**WHAT YOU HAVE TO DO**
Your task is to restate word for word the line containing "resulting from splicing." and each line that follows it in the listing, and only those.

**EXTRACTED ENTRIES**
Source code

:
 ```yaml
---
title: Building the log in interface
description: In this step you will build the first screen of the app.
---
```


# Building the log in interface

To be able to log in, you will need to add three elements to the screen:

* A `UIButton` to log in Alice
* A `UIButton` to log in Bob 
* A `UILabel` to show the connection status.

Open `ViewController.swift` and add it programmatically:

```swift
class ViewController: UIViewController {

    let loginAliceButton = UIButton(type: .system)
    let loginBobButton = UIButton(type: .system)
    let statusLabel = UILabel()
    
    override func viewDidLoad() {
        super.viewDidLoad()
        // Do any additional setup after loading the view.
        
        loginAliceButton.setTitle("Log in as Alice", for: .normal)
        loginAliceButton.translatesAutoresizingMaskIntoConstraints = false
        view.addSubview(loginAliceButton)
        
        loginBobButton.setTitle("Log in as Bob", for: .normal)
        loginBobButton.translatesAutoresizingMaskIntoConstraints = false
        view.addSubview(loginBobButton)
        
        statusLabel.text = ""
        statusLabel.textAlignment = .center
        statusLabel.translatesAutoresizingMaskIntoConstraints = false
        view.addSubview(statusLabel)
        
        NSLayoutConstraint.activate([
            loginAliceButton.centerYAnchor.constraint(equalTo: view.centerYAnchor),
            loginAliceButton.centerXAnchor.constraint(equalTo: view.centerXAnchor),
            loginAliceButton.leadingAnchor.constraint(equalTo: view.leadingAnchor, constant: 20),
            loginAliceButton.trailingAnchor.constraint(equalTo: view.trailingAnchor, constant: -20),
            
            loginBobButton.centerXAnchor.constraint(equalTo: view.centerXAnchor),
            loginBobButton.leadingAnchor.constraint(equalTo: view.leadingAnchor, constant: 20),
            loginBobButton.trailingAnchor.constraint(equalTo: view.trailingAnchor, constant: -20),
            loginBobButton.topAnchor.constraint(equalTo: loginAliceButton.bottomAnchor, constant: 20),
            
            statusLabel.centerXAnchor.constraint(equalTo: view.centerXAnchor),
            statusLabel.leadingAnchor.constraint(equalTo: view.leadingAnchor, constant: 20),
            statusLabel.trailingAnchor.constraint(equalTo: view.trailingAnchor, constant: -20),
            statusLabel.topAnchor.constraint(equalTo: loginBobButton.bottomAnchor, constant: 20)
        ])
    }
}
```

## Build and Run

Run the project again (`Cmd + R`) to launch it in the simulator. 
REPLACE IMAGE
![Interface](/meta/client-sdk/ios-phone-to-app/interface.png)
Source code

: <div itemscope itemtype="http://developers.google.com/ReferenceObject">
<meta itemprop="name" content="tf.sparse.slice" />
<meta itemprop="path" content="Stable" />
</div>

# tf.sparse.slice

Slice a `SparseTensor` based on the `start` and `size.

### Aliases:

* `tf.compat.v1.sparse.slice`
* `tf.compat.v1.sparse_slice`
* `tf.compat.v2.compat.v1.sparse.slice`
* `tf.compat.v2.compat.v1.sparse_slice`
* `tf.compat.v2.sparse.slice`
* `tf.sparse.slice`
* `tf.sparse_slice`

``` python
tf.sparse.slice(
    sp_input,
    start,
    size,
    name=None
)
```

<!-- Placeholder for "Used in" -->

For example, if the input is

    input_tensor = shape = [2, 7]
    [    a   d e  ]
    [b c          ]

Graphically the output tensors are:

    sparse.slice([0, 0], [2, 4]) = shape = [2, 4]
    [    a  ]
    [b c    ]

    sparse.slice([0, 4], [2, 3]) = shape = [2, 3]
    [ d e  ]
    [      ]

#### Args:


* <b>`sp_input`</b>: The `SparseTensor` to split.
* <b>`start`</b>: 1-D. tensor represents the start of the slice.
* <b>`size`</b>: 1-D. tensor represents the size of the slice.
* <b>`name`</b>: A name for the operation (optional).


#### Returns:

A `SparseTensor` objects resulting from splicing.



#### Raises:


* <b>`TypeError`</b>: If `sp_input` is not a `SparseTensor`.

**PROBLEM SOLUTION**
A `SparseTensor` objects resulting from splicing.



#### Raises:


* <b>`TypeError`</b>: If `sp_input` is not a `SparseTensor`.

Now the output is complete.